Your answer must be an exact copy of the listing, with the images left out.

_ _ _

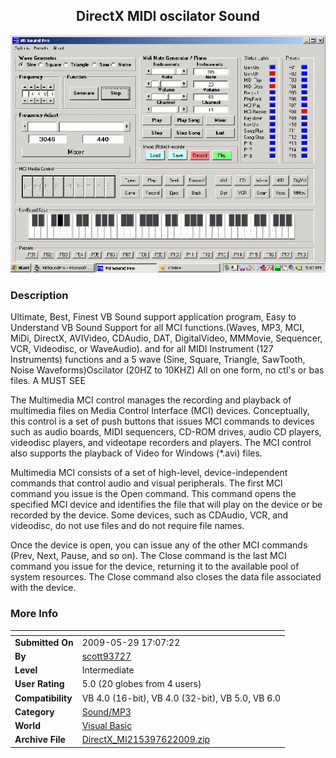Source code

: ﻿<div align="center">

## DirectX MIDI oscilator Sound

<img src="PIC2009529210571435.gif">
</div>

### Description

Ultimate, Best, Finest VB Sound support application program, Easy to Understand VB Sound Support for all MCI functions.(Waves, MP3, MCI, MiDi, DirectX, AVIVideo, CDAudio, DAT, DigitalVideo, MMMovie, Sequencer, VCR, Videodisc, or WaveAudio). and for all MIDI Instrument (127 Instruments) functions and a 5 wave (Sine, Square, Triangle, SawTooth, Noise Waveforms)Oscilator (20HZ to 10KHZ) All on one form, no ctl's or bas files. A MUST SEE

The Multimedia MCI control manages the recording and playback of multimedia files on Media Control Interface (MCI) devices. Conceptually, this control is a set of push buttons that issues MCI commands to devices such as audio boards, MIDI sequencers, CD-ROM drives, audio CD players, videodisc players, and videotape recorders and players. The MCI control also supports the playback of Video for Windows (*.avi) files.

Multimedia MCI consists of a set of high-level, device-independent commands that control audio and visual peripherals. The first MCI command you issue is the Open command. This command opens the specified MCI device and identifies the file that will play on the device or be recorded by the device. Some devices, such as CDAudio, VCR, and videodisc, do not use files and do not require file names.

Once the device is open, you can issue any of the other MCI commands (Prev, Next, Pause, and so on). The Close command is the last MCI command you issue for the device, returning it to the available pool of system resources. The Close command also closes the data file associated with the device.
 
### More Info
 


<span>             |<span>
---                |---
**Submitted On**   |2009-05-29 17:07:22
**By**             |[scott93727](https://github.com/Planet-Source-Code/PSCIndex/blob/master/ByAuthor/scott93727.md)
**Level**          |Intermediate
**User Rating**    |5.0 (20 globes from 4 users)
**Compatibility**  |VB 4\.0 \(16\-bit\), VB 4\.0 \(32\-bit\), VB 5\.0, VB 6\.0
**Category**       |[Sound/MP3](https://github.com/Planet-Source-Code/PSCIndex/blob/master/ByCategory/sound-mp3__1-45.md)
**World**          |[Visual Basic](https://github.com/Planet-Source-Code/PSCIndex/blob/master/ByWorld/visual-basic.md)
**Archive File**   |[DirectX\_MI215397622009\.zip](https://github.com/Planet-Source-Code/scott93727-directx-midi-oscilator-sound__1-72124/archive/master.zip)








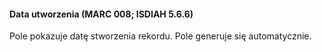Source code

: #### Data utworzenia (MARC 008; ISDIAH 5.6.6)

Pole pokazuje datę stworzenia rekordu. Pole generuje się automatycznie.
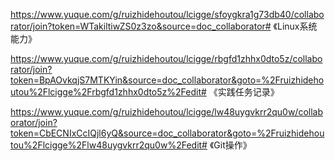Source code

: https://www.yuque.com/g/ruizhidehoutou/lcigge/sfoygkra1g73db40/collaborator/join?token=WTakiltiwZS0z3zo&source=doc_collaborator# 《Linux系统能力》

https://www.yuque.com/g/ruizhidehoutou/lcigge/rbgfd1zhhx0dto5z/collaborator/join?token=BpAOvkqjS7MTKYin&source=doc_collaborator&goto=%2Fruizhidehoutou%2Flcigge%2Frbgfd1zhhx0dto5z%2Fedit# 《实践任务记录》

https://www.yuque.com/g/ruizhidehoutou/lcigge/lw48uygvkrr2qu0w/collaborator/join?token=CbECNIxCcIQjl6yQ&source=doc_collaborator&goto=%2Fruizhidehoutou%2Flcigge%2Flw48uygvkrr2qu0w%2Fedit# 《Git操作》
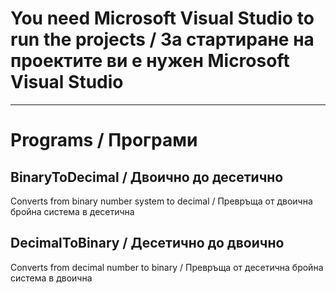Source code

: ﻿# You need Microsoft Visual Studio to run the projects / За стартиране на проектите ви е нужен Microsoft Visual Studio
---
# Programs / Програми

## BinaryToDecimal / Двоично до десетично
Converts from binary number system to decimal / Превръща от двоична бройна система в десетична

## DecimalToBinary / Десетично до двоично
Converts from decimal number to binary / Превръща от десетична бройна система в двоична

_ _ _

▸ **Result**
Source code

: ﻿<div align="center">

## DirectX MIDI oscilator Sound

<img src="PIC2009529210571435.gif">
</div>

### Description

Ultimate, Best, Finest VB Sound support application program, Easy to Understand VB Sound Support for all MCI functions.(Waves, MP3, MCI, MiDi, DirectX, AVIVideo, CDAudio, DAT, DigitalVideo, MMMovie, Sequencer, VCR, Videodisc, or WaveAudio). and for all MIDI Instrument (127 Instruments) functions and a 5 wave (Sine, Square, Triangle, SawTooth, Noise Waveforms)Oscilator (20HZ to 10KHZ) All on one form, no ctl's or bas files. A MUST SEE

The Multimedia MCI control manages the recording and playback of multimedia files on Media Control Interface (MCI) devices. Conceptually, this control is a set of push buttons that issues MCI commands to devices such as audio boards, MIDI sequencers, CD-ROM drives, audio CD players, videodisc players, and videotape recorders and players. The MCI control also supports the playback of Video for Windows (*.avi) files.

Multimedia MCI consists of a set of high-level, device-independent commands that control audio and visual peripherals. The first MCI command you issue is the Open command. This command opens the specified MCI device and identifies the file that will play on the device or be recorded by the device. Some devices, such as CDAudio, VCR, and videodisc, do not use files and do not require file names.

Once the device is open, you can issue any of the other MCI commands (Prev, Next, Pause, and so on). The Close command is the last MCI command you issue for the device, returning it to the available pool of system resources. The Close command also closes the data file associated with the device.
 
### More Info
 


<span>             |<span>
---                |---
**Submitted On**   |2009-05-29 17:07:22
**By**             |[scott93727](https://github.com/Planet-Source-Code/PSCIndex/blob/master/ByAuthor/scott93727.md)
**Level**          |Intermediate
**User Rating**    |5.0 (20 globes from 4 users)
**Compatibility**  |VB 4\.0 \(16\-bit\), VB 4\.0 \(32\-bit\), VB 5\.0, VB 6\.0
**Category**       |[Sound/MP3](https://github.com/Planet-Source-Code/PSCIndex/blob/master/ByCategory/sound-mp3__1-45.md)
**World**          |[Visual Basic](https://github.com/Planet-Source-Code/PSCIndex/blob/master/ByWorld/visual-basic.md)
**Archive File**   |[DirectX\_MI215397622009\.zip](https://github.com/Planet-Source-Code/scott93727-directx-midi-oscilator-sound__1-72124/archive/master.zip)








Source code

: #### Data utworzenia (MARC 008; ISDIAH 5.6.6)

Pole pokazuje datę stworzenia rekordu. Pole generuje się automatycznie.
Source code

: https://www.yuque.com/g/ruizhidehoutou/lcigge/sfoygkra1g73db40/collaborator/join?token=WTakiltiwZS0z3zo&source=doc_collaborator# 《Linux系统能力》

https://www.yuque.com/g/ruizhidehoutou/lcigge/rbgfd1zhhx0dto5z/collaborator/join?token=BpAOvkqjS7MTKYin&source=doc_collaborator&goto=%2Fruizhidehoutou%2Flcigge%2Frbgfd1zhhx0dto5z%2Fedit# 《实践任务记录》

https://www.yuque.com/g/ruizhidehoutou/lcigge/lw48uygvkrr2qu0w/collaborator/join?token=CbECNIxCcIQjl6yQ&source=doc_collaborator&goto=%2Fruizhidehoutou%2Flcigge%2Flw48uygvkrr2qu0w%2Fedit# 《Git操作》
Source code

: ﻿# You need Microsoft Visual Studio to run the projects / За стартиране на проектите ви е нужен Microsoft Visual Studio
---
# Programs / Програми

## BinaryToDecimal / Двоично до десетично
Converts from binary number system to decimal / Превръща от двоична бройна система в десетична

## DecimalToBinary / Десетично до двоично
Converts from decimal number to binary / Превръща от десетична бройна система в двоична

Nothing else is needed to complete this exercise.